== Problem requirements ==
Note how many lines of the material that follows include the string "tabular", and state only that number.

== Data records ==
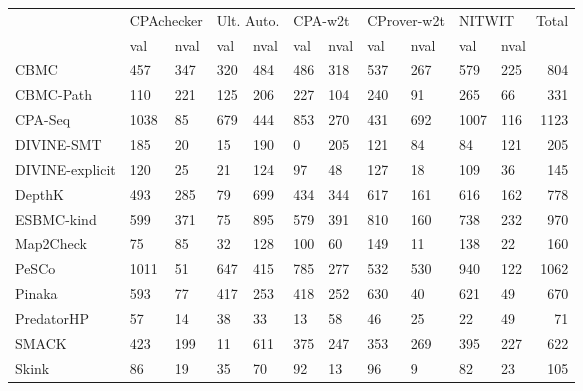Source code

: \documentclass[notitlepage]{article}
\begin{document}
\begin{tabular}{lllllllllllr}
\toprule
{} & \multicolumn{2}{l}{CPAchecker} & \multicolumn{2}{l}{Ult. Auto.} & \multicolumn{2}{l}{CPA-w2t} & \multicolumn{2}{l}{CProver-w2t} & \multicolumn{2}{l}{NITWIT} &  Total \\
{} &        val &  nval &        val &  nval &     val &  nval &         val &  nval &    val & \multicolumn{2}{l}{nval} \\
\midrule
CBMC            &        457 &   347 &        320 &   484 &     486 &   318 &         537 &   267 &    579 &   225 &    804 \\
CBMC-Path       &        110 &   221 &        125 &   206 &     227 &   104 &         240 &    91 &    265 &    66 &    331 \\
CPA-Seq         &       1038 &    85 &        679 &   444 &     853 &   270 &         431 &   692 &   1007 &   116 &   1123 \\
DIVINE-SMT      &        185 &    20 &         15 &   190 &       0 &   205 &         121 &    84 &     84 &   121 &    205 \\
DIVINE-explicit &        120 &    25 &         21 &   124 &      97 &    48 &         127 &    18 &    109 &    36 &    145 \\
DepthK          &        493 &   285 &         79 &   699 &     434 &   344 &         617 &   161 &    616 &   162 &    778 \\
ESBMC-kind      &        599 &   371 &         75 &   895 &     579 &   391 &         810 &   160 &    738 &   232 &    970 \\
Map2Check       &         75 &    85 &         32 &   128 &     100 &    60 &         149 &    11 &    138 &    22 &    160 \\
PeSCo           &       1011 &    51 &        647 &   415 &     785 &   277 &         532 &   530 &    940 &   122 &   1062 \\
Pinaka          &        593 &    77 &        417 &   253 &     418 &   252 &         630 &    40 &    621 &    49 &    670 \\
PredatorHP      &         57 &    14 &         38 &    33 &      13 &    58 &          46 &    25 &     22 &    49 &     71 \\
SMACK           &        423 &   199 &         11 &   611 &     375 &   247 &         353 &   269 &    395 &   227 &    622 \\
Skink           &         86 &    19 &         35 &    70 &      92 &    13 &          96 &     9 &     82 &    23 &    105 \\

\end{tabular}
\end{document}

== The completed task ==
2